The district is very Republican (61% for Bush in 2004), and Hunter starts with a huge name advantage. Hunter also comes out of his primary with a 2-to-1 cash-on-hand advantage over Lumpkin. This is a district where McCain should outpace Obama, which further helps Hunter. Likely Republican Retention.
Oregon-5: Transportation millionaire Mike Erickson (R) has dedicated more than $1.5 million of his own money to winning the open-seat contest to replace retiring Rep. Darlene Hooley (D). State Sen. Kurt Schrader‘s (D) most valuable asset, on the other hand, is Erickson’s past.
Erickson’s primary opponent this spring, frequent candidate Kevin Mannix (R), revealed that Erickson (who was endorsed by Oregon Right to Life) had paid to abort a onetime girlfriend’s unborn child. Erickson argued that he did so unknowingly. With the electorate unsure of the facts, and turned off by Mannix’s tactics, Erickson won the primary.

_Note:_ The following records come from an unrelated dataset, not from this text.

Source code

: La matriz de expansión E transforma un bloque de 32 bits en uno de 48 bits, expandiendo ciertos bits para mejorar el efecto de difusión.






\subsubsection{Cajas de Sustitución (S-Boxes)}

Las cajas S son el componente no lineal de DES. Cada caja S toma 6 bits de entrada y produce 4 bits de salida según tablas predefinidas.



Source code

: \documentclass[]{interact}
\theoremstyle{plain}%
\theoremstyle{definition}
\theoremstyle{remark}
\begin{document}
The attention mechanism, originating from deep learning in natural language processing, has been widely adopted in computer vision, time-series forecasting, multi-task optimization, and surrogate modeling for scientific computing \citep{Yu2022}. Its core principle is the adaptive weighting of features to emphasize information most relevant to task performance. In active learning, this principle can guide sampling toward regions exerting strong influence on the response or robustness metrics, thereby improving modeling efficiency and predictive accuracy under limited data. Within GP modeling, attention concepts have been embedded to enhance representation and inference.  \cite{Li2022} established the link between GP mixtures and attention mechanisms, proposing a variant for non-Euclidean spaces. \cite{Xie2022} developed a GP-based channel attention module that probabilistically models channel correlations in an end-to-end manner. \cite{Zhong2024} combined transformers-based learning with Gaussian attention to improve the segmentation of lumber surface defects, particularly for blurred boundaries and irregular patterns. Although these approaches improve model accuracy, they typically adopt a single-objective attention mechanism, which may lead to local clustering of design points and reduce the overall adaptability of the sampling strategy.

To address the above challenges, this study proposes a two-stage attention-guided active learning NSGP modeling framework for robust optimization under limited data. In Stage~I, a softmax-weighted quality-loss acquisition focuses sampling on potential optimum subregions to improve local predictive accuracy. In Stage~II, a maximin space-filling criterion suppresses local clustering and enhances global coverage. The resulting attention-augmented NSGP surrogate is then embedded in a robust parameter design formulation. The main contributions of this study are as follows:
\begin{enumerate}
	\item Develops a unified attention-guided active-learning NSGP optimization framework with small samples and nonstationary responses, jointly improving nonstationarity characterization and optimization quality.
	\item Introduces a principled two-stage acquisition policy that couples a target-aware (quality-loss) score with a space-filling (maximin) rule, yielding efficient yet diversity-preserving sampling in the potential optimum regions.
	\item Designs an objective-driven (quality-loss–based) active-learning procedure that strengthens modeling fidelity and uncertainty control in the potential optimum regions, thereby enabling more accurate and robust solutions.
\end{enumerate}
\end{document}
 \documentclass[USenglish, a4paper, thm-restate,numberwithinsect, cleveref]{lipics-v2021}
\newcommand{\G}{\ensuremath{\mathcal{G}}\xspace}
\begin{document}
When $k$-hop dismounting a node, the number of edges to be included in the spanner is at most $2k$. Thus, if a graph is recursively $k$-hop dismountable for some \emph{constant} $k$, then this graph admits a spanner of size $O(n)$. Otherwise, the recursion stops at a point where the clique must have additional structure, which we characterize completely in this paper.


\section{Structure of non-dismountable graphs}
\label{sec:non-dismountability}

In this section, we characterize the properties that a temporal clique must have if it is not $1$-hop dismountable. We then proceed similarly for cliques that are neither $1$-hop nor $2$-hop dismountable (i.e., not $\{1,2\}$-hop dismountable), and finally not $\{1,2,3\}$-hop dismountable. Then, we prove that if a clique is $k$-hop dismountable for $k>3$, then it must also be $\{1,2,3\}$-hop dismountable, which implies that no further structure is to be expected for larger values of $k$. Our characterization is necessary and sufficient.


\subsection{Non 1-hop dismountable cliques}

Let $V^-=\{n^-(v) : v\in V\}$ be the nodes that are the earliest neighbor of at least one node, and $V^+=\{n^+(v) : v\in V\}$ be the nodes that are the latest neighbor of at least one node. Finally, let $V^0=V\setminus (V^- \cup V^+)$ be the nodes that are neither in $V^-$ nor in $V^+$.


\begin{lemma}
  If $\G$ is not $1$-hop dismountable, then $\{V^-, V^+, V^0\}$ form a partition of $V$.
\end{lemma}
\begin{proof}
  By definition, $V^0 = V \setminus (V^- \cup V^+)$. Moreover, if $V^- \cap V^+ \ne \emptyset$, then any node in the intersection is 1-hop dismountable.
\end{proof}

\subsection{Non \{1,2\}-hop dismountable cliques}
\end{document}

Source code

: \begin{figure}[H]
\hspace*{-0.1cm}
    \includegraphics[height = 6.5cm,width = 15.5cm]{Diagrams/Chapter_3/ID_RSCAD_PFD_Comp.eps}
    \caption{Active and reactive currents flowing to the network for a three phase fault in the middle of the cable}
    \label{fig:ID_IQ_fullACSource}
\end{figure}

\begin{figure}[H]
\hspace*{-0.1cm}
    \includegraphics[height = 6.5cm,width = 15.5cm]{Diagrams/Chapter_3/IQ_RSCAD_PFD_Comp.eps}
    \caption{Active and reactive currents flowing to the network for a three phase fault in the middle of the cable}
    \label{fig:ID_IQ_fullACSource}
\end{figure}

But Erickson came out of the primary bruised. Mannix refused to endorse him, and Sen. Gordon Smith (R) has refused as well. Schrader today touts on his website “Republicans for Schrader.” The district’s partisan makeup is fairly evenly split, and so Erickson can’t afford to lose a sizable number of Republicans.
But as of June 30, Erickson had a huge cash advantage, thanks to his generous self-financing. The Democratic Congressional Campaign Committee is chipping in for Schrader, with a $1.2 million ad buy scheduled. Erickson could win, but Schrader is the early favorite. Leaning Democratic Retention.
Washington-8: Rep. Dave Reichert (R) has never had an easy election to Congress, and that won’t change this year. Reichert faces a rematch against former Microsoft executive Darcy Burner (D), who lost by only 7,000 votes in 2006.
Just as Burner matched Reichert’s $3 million last cycle, this year she is slightly outpacing him in fundraising (she is the heavy favorite in the August 19 three-way primary). President Bush barely lost this district in both 2000 and 2004, and being a wealthy, white, suburban district, it is trending Democratic. Obama is likely to win here bigger than his Democratic predecessors, but it’s not clear that he will drive up Democratic turnout—the district lacks a large student population or black population that would be particularly inspired. Overall turnout, however, should be high, considering the presidential race and the hotly contested governor race.
If there is no Obama boost to liberal turnout, it’s hard to see why Burner should fare any better here than she did in the very favorable Democratic year of 2006. In fact, one of the strongest lines of attack she used against Reichert was associating him with President Bush. With Bush less of a factor, the landscape looks slightly more favorable to Reichert this year than it did last time he beat her.
To match the moderate nature of the district’s Republicans, Reichert has a moderate record on Capitol Hill: He voted to override Bush’s veto of federal funding for research on embryos, and he also voted against drilling in ANWR. It will probably take a Reichert misstep for Burner to win. Leaning Republican Retention.